Third, a strong immune system can slow or suppress tumor formation and proliferation. Researchers were able to turkey tail mushroom and its active compounds to increase white blood cells in test tube studies. White blood cells, specifically macrophages, fight infection and clean up cellular waste that could cause damaged cells to replicate, which gives way to tumors. 

On top of that, turkey tail is slowly crossing into the mainstream as a way to support your body’s natural defenses during chemotherapy, which knocks out your immune system with each treatment. In 2012, the FDA approved the use of turkey tail mushroom extract alongside chemotherapy to help counter some of the negative effects of chemo on the immune system.

How to use turkey tail mushroom

It’s a bad idea to go foraging for any mushroom unless you have extensive training in identifying wild mushrooms. A lot of mushrooms look alike, and mistakes can be deadly or make you extremely sick. If you’re after the whole mushroom, it’s best to purchase them or tag along with a qualified mushroom foraging expert.

How to make turkey tail mushroom tea

Once you get your hands on some turkey tail mushroom, you can follow these steps to make tea from it: 

  1. Steep 2-3 tbsp chopped turkey tail mushroom in 8oz of hot water for 4 minutes, then strain
  2. Add lemon and sweeten to taste -- we recommend 2-3 drops of Lakanto Liquid Monkfruit Extract
  3. Sip and enjoy its fruity, earthy flavor

Turkey tail mushroom supplements: powder, extract or capsules

You can buy turkey tail mushroom in powder, extract or capsule form. 

  • Powder. You can mix powdered turkey tail mushroom into smoothies, coffee, or sprinkle on food. Make sure the only ingredient is turkey tail mushroom. 
  • Capsules. Make sure the only ingredients are the turkey tail mushroom itself and the capsule, usually listed as vegetable cellulose or hypromellose. It doesn’t matter if something in a capsule clumps together, so any anti-caking ingredients are filler.
  • Extract. Again, check the label.
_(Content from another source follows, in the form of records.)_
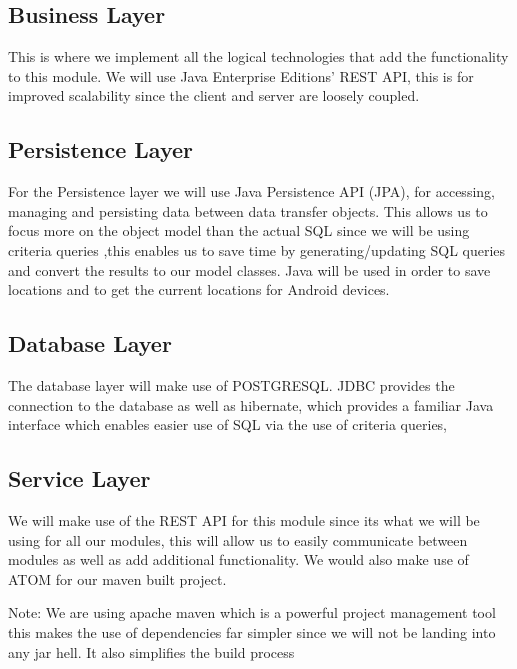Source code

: \documentclass{article}
\begin{document}
		\subsection{Business Layer}
		This is where we implement all the logical technologies that add the functionality to this module. We will use Java Enterprise Editions' REST API, this is for improved scalability since the client and server are loosely coupled.
		
		\subsection{Persistence Layer}
		For the Persistence layer we will use Java Persistence API (JPA), for accessing, managing and persisting data between data transfer objects. This allows us to focus more on the object model than the actual SQL since we will be using criteria queries ,this enables us to save time by generating/updating SQL queries and convert the results to our model classes.
		Java will be used in order to save locations and to get the current locations for Android devices.
		
		\subsection{Database Layer}
		The database layer will make use of POSTGRESQL. JDBC provides the connection to the database as well as hibernate, which provides a familiar Java interface which enables easier use of SQL via the use of criteria queries, 
	
		
		\subsection{Service Layer}
		We will make use of the REST API for this module since its what we will be using for all our modules, this will allow us to easily communicate between modules as well as add additional functionality. We would also make use of ATOM for our maven built project. 

		Note: We are using apache maven which is a powerful project management tool this makes the use of dependencies far simpler since we will not be landing into any jar hell. It also simplifies the build process
 	
	 \newpage
 	
\end{document}
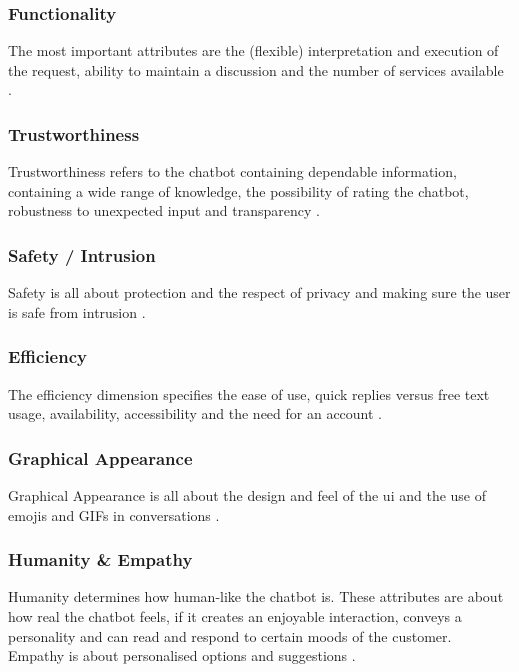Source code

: \subsubsection{Functionality}
The most important attributes are the (flexible) interpretation and execution of the request, ability to maintain a discussion and the number of services available \citep*{Muizzah2021, Verkeyn2018}.

\subsubsection{Trustworthiness}
Trustworthiness refers to the chatbot containing dependable information, containing a wide range of knowledge, the possibility of rating the chatbot, robustness to unexpected input and transparency \citep*{Muizzah2021, Verkeyn2018}.

\subsubsection{Safety / Intrusion}
Safety is all about protection and the respect of privacy and making sure the user is safe from intrusion \citep*{Muizzah2021, Verkeyn2018}.

\subsubsection{Efficiency}
The efficiency dimension specifies the ease of use, quick replies versus free text usage, availability, accessibility and the need for an account \citep*{Muizzah2021, Verkeyn2018}.

\subsubsection{Graphical Appearance}
Graphical Appearance is all about the design and feel of the \acrshort{ui} and the use of emojis and GIFs in conversations \citep*{Muizzah2021, Verkeyn2018}.

\subsubsection{Humanity \& Empathy}
Humanity determines how human-like the chatbot is. These attributes are about how real the chatbot feels, if it creates an enjoyable interaction, conveys a personality and can read and respond to certain moods of the customer.\\
Empathy is about personalised options and suggestions \citep*{Muizzah2021, Verkeyn2018}.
Turkey tail mushroom extracts should contain only turkey tail mushroom and alcohol.  

Whichever you choose, follow package directions and check with your doctor before starting any supplement.

Turkey tail mushroom side effects

Turkey tail mushroom has been used safely for thousands of years, and has been used as a complementary therapy to chemo in cancer patients since the 1970s. Few side effects have been reported, mostly related to digestive discomfort, but most people do just fine with it. There’s always a chance you could be allergic to it, so start slow.  

As a general rule, it’s a good idea to give your body a periodic break from herbal supplements. A lot of practitioners advise to take at least a week off every three weeks, and a full month off every three months. Ask your functional medicine doctor for guidance.